Saudi Arabia stands the most to lose from a post Pax Americana world. Wouldn’t be long before the Russians invaded Saudi Arabia. My guess is that they’ll come through Iran, Syria, and Lebanon as invited guests, and then go through Israel, Jordan, and Iraq to take their great spoil.
>>>The first Roman Emperor—Caesar Augustus—was horrible<<<
No, no, no. It was far worse than that. Caesar Augustus put an end to the infighting, the constant civil wars between the elite families, and brought tranquility and order to the society. He recalled the Senate and stated to the people that he would reform the republic. He saw himself in the role of Cincinnatus, the dictator who would rule justly. After his ascension, Augustus ruled for 40 years in a peaceful, properous Rome. That was the horror - the people forgot their republican traditions and came to accept the king as normal. Even after Augustus, the question became, “Who is the best ruler for Rome?” not “Should we have one-man rule?”
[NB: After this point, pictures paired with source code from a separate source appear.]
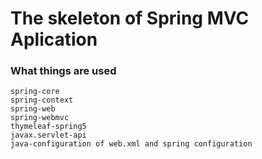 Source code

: # The skeleton of Spring MVC Aplication

### What things are used 

```
spring-core
spring-context
spring-web
spring-webmvc
thymeleaf-spring5
javax.servlet-api
java-configuration of web.xml and spring configuration
```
If we meekly acquiesce to the current trend of totalitarian rule by bureaucratic fiat - the EU model - we could just see ourselves sliding into the world of Augustus. Of course, Rome remained solvent for another 1,400 years after that in one form or another, so it wouldn’t be the end. Even in Rome, the provinces still continued to practice republican values for a long time into the empire. In fact, if we go this route, I could see empire - a Carthoginian-style war against the Chinese, perhaps, a reinvigoration of American martial values wedded to the state’s needs. Stranger things have happened.
I don’t think that’s the way it’ll go, though.
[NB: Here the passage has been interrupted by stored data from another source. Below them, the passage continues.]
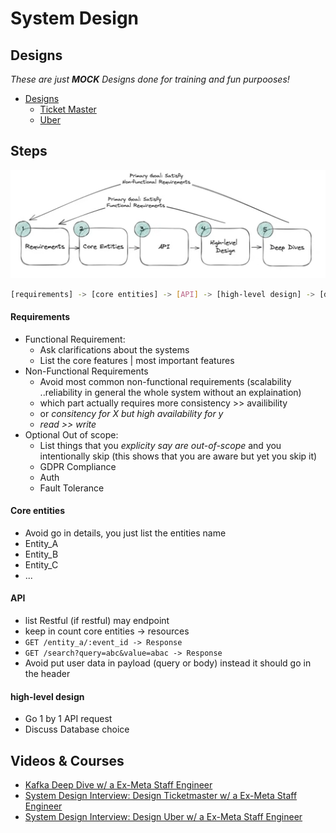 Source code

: System Design
=============

Designs
-------

_These are just **MOCK** Designs done for training and fun purpooses!_

* [Designs](./designs/)
    * [Ticket Master](./designs//ticket_master/Ticket%20Master.md)
    * [Uber](./designs/uber/Uber.md)


Steps
-----

![system-design-steps](system-design-steps.png)

```bash
[requirements] -> [core entities] -> [API] -> [high-level design] -> [deep dives]
```

#### Requirements

* Functional Requirement:
    * Ask clarifications about the systems
    * List the core features | most important features
* Non-Functional Requirements
    * Avoid most common non-functional requirements (scalability ..reliability in general the whole system without an explaination)
    * which part actually requires more consistency >> availibility 
    * or _consitency for X but high availability for y_
    * _read >> write_
* Optional Out of scope: 
    * List things that you *explicity say are out-of-scope* and you intentionally skip (this shows that you are aware but yet you skip it)
    * GDPR Compliance
    * Auth
    * Fault Tolerance

#### Core entities

* Avoid go in details, you just list the entities name
* Entity_A
* Entity_B
* Entity_C
* ...

#### API

* list Restful (if restful) may endpoint 
* keep in count core entities -> resources 
* `GET /entity_a/:event_id -> Response` 
* `GET /search?query=abc&value=abac -> Response`
* Avoid put user data in payload (query or body) instead it should go in the header


#### high-level design

* Go 1 by 1 API request
* Discuss Database choice 
 

Videos & Courses
----------------

* [Kafka Deep Dive w/ a Ex-Meta Staff Engineer](https://www.youtube.com/watch?v=DU8o-OTeoCc) 
* [System Design Interview: Design Ticketmaster w/ a Ex-Meta Staff Engineer](https://www.youtube.com/watch?v=fhdPyoO6aXI)
* [System Design Interview: Design Uber w/ a Ex-Meta Staff Engineer](https://www.youtube.com/watch?v=lsKU38RKQSo)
I think that we’re going to have a rematch of the Glorious Revolution, with the elites supporting the left taking the side of the divine rights of kings (the unlimited state, in modern terms), and the elites supporting the right taking the side of the rights of man (God-given natural rights to each individual). On the left, there is the federal government, the unions, the academics, and the artists, which includes the media. On the right, there are businesses, the states, the military, and the people. The churches are split.
It’s 1688 all over again. Just my opinion.
BFL
If you sit by the river long enough, you will see the body of your enemy float by.
IIRC, this may be attributed to Caesar Augustus
You're absolutely right about that.
My father and mother were fanatical Democrats who thought Franklin Roosevelt was wonderful. However, if they were alive today, they would be horrified.
My father died a Democrat. My mother finally saw where the nation was headed and became a Republican back in the 1970's before she died.
That generation was very foolish to empower Franklin Roosevelt and his enablers--but they would never have tolerated the foolishness of the present generation or of the Hippie Revolution.
I can't help wondering how the men--most of them under the age of 21--who walked directly into machine gun fire on the beaches of Normandie would have felt if they had known where the U.S.A. would be in 2010.
I know how my father and mother would have felt. They would have done everything within their power to prevent this Decadence.
Actually I think they total understand that. They want an America that is weak and has little influence in the world. It makes them feel good about themselves.